Fabbio Spazziris : S'il vous plait, laissez-moi voir vos mains. Voilà, mains sur le bureau, ah ah, comme à l'école, sinon c'est un coup de règle. Non, je plaisante, bien sûr. Voilà, on est tout bon ?
Il fait signe à une gardienne de fermer les portes derrière elle en quittant la salle.
Fabbio Spazziris : Mes chers amis, c'est un grand jour.
Stupéfaction, puis amusement.
Fabbio Spazziris : Si, si, une province sur trois veut créer sa propre monnaie, deux provinces sur trois veulent faire sécession, la Présidence est décapitée, du moins pour l'instant, on n'est pas sûr qu'il reste assez de présidents de province pour nommer un dirigeant à l'exécutif...
L'amusement fait place à des rires plus francs. "Tu es un génie, Fabbio !" lance un des hommes.
Fabbio Spazziris : Oh non, j'ai du sang froid, c'est tout, mais c'est gentil.

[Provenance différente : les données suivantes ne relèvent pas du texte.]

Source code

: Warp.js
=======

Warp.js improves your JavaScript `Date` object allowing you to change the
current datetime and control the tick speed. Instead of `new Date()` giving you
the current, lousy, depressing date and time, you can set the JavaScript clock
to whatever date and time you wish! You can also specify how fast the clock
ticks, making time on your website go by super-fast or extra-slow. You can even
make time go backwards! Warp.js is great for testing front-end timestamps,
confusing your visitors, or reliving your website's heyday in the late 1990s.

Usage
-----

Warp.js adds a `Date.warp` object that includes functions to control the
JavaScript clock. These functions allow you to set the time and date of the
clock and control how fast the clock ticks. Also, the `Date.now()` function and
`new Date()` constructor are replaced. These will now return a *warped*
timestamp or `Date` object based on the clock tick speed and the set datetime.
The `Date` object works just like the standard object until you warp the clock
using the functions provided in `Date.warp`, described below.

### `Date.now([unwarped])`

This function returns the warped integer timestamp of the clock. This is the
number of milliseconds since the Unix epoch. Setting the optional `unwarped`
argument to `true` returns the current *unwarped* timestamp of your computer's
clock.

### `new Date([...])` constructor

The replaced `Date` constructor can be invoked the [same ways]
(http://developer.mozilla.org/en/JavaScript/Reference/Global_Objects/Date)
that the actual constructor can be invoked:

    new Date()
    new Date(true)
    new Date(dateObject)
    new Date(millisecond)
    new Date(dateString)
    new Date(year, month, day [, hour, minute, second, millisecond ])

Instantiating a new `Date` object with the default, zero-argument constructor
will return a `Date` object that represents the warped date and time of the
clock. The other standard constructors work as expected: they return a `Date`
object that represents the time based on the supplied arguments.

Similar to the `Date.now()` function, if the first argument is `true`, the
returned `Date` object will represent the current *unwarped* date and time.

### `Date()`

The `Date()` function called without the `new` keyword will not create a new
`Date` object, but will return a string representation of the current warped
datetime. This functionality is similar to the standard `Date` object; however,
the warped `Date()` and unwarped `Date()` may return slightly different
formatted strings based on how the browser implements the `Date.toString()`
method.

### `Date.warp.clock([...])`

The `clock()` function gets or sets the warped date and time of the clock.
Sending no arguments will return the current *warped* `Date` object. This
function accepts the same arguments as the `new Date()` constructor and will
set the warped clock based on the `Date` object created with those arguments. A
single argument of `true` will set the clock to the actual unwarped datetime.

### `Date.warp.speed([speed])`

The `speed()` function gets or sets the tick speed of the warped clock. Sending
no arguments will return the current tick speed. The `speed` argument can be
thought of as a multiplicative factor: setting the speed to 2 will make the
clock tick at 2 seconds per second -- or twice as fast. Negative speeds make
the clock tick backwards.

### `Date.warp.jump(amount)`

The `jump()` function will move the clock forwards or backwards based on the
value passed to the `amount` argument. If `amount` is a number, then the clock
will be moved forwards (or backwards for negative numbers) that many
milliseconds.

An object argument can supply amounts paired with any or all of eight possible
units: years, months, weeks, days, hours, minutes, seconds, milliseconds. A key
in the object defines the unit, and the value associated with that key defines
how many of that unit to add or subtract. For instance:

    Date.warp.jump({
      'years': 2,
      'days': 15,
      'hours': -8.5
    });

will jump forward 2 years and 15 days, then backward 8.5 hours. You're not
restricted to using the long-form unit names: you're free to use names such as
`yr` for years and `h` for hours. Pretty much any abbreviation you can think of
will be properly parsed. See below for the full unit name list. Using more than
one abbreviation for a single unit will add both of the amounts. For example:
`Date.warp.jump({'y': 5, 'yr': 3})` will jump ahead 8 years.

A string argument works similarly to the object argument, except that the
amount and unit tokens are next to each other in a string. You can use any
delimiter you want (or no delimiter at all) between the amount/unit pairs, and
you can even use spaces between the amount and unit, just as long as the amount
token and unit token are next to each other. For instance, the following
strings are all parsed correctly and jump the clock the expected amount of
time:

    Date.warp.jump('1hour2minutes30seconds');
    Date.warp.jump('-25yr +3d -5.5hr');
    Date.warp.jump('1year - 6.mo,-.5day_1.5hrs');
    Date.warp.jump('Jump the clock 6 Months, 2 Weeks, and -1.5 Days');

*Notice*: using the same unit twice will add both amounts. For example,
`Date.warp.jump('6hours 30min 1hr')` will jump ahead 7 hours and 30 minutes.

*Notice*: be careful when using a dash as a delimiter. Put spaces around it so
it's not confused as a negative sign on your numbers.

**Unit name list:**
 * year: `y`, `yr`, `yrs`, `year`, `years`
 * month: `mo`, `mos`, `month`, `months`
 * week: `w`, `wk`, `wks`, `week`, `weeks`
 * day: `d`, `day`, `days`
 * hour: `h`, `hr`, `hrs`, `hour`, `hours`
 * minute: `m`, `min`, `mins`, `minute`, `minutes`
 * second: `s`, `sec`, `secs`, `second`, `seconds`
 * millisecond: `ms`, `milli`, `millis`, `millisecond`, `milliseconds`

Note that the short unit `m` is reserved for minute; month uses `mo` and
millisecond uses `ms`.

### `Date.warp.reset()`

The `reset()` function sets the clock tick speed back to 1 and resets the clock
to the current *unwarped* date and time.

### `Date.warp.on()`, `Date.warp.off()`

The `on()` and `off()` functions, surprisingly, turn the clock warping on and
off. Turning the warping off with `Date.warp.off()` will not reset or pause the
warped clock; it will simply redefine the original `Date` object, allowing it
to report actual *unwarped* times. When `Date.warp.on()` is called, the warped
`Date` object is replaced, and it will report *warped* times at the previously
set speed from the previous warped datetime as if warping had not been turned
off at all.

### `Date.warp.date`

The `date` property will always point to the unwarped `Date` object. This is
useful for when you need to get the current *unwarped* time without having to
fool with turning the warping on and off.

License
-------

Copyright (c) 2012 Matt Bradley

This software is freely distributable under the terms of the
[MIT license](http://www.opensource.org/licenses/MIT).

Ce n'est pas du génie, c'est du sang froid. Alors voilà, les distributeurs sont fermés depuis deux jours en Alilée, pareil en Arovaquie, on les a fermé ce matin en Nazalie - mais pas de mouvement, n'est-ce pas Lisa ?
Une quinquagénaire à lunettes, tailleur, cheveux d'une mauvaise couleur rousse lui répond.
Lisa : Rien de spécial, comme un samedi je dirais.
Fabbio Spazziris : Ils sont bien ces Nazaliens. Donc pas de mouvement particulier. Enfin tout est fermé. Vous avez annoncé la réouverture comme prévu ?
Lisa : Réouverture annoncée sur toutes les télévisions dans 24h. L'annulation du projet a été comprise jusqu'en dehors des frontières, jusqu'au Vonalya, alors c'est pour dire.
Fabbio Spazziris : Voilà. Et donc, je vous laisse me dire, même si je le sais déjà, où est la Lire ?
Lisa : Elle est loin, elle est haute, bien haute, presque au-dessus d'il y a trois jours. Elle est bien remontée.
Fabbio Spazziris : C'est bien la preuve que plus personne ne s'y attend.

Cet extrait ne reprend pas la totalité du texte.